October 4, 2012


EU experiences poor corn crop this summer



EU buyers may be forced to purchase more of the animal feed ingredient on the world market in the coming months, as the EU is facing a poor corn crop this summer, at a time global prices are close to record levels.


"The EU corn crop looks like being smaller than last year, although the harvest is not a disaster it could create a larger import need in the EU at a time of high international corn prices," said Claus Keller, grains specialist with German commodity analysts F.O. Licht.


"The disappointing crop will not provide the EU with major protection against high international prices."


US corn futures reached all-time highs in August after a scorching heat wave ravaged US crops. Corn has fallen in past weeks as the US harvest progressed at a rapid pace but still remains around 35% higher than this time in 2011.


Drought in east Europe caused major cuts in forecast of the harvest of EU corn, a vital animal feed component especially for cattle, pigs and chickens. EU grain lobby Coceral on Friday (Sep 28) cut its estimate for this year's corn harvest by 10 million tonnes to 55.9 million against 64.7 million tonnes last year.


The International Grains Council on Friday cut its forecast of the EU crop by 4.9 million tonnes to 55.0 million tonnes. FO Licht forecasts the 2012 corn crop at 56.7 million tonnes.


"A satisfactory but not bumper crop picture emerging in the west EU will not be enough to compensate for serious crop losses in the east," one trader said.


The corn harvest in top EU producer France is expected to show reasonable yields but results will fall well short of last year's bumper crop after hot, dry weather at the end of the summer hurt non-irrigated corn.

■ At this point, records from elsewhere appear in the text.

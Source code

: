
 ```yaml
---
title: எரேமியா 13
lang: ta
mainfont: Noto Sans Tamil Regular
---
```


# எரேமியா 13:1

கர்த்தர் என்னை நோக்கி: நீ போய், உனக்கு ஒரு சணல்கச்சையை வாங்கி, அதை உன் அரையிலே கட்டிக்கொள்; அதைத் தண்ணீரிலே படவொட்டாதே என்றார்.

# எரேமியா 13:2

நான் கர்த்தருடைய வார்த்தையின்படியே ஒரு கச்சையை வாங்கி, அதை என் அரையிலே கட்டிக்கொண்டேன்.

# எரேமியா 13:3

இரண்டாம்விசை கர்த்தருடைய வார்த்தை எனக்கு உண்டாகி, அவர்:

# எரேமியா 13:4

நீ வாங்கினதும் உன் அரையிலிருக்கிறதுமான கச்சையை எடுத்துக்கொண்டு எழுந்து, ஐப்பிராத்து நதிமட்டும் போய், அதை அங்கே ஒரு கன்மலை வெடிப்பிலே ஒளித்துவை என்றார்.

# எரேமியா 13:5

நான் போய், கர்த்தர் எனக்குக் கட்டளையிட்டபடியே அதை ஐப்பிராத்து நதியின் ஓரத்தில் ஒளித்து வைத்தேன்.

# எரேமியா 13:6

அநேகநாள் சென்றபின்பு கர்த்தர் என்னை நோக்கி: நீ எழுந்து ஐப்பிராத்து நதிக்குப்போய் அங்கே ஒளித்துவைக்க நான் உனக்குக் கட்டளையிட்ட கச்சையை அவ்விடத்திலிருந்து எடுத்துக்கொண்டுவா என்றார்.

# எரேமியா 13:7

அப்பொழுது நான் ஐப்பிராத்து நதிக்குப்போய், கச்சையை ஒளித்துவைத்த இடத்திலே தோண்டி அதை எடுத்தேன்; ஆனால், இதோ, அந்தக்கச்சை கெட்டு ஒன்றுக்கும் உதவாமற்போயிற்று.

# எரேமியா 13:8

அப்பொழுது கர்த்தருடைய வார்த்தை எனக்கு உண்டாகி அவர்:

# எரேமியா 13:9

French harvesting is still in its early stages after rain slowed fieldwork. Farm office FranceAgriMer said 2% of the crop had been cut as of September 24, down from 13% a year earlier.


"We will not see anything like the exceptional crop we had last year," said Lucile Brazzini, analyst with French grains consultancy Offre & Demande Agricole (ODA). "The feedback we have had so far is that yields are average."


France's farm ministry estimates the 2012 grain corn crop at 15.2 million tonnes against 15.7 million last year. In the second largest producer Italy, corn harvesting is around 70% complete, with concerns over quality of the crop in parts of the country.


"In the northwest of Italy crop quality is good. In the northeast, there are quality problems," said Mariano Cunietti of Cunietti Cereali.


Harvesting was proceeding a little behind schedule in north western Italy, near the border with France, where around half of the crop was believed to have been collected. Italy's 2012 crop is likely to fall to 8.5 million tonnes from 9.2 million tonnes last year, Coceral forecasts.


Germany's crop is likely to be unchanged on the year at 5.2 million tonnes, while Poland's will rise to 3.6 million tonnes from 2.3 million tonnes, German trader Toepfer International estimates.


"Big problems are emerging in a series of eastern EU countries which traditionally ship large volumes of corn to the west," another trader added.


In big exporter Hungary, the corn crop is forecast by Toepfer to collapse to 4.6 million tonnes from eight million tonnes last year. Romania's crop will plunge to 5.2 million tonnes from 10.4 million tonnes and Bulgaria's to 1.6 million tonnes from two million tonnes, Toepfer estimates.


If the poor crops are confirmed, the EU will face an import need at a period global corn supplies are tight and prices high.


"This could be bad news for livestock farmers who may have to face higher feed costs," Keller said. "The EU does have relatively good corn inventories which I estimate at about 10.8 million tonnes at the end of September 2012. I would expect these to be run down. Compound feed manufacturers are likely to seek to replace corn as much as possible with other grains."


It is not possible to say when EU buyers will enter the world market to purchase imports but new South American corn crops in early 2013 could pressure global prices and so generate more EU buying, Keller said.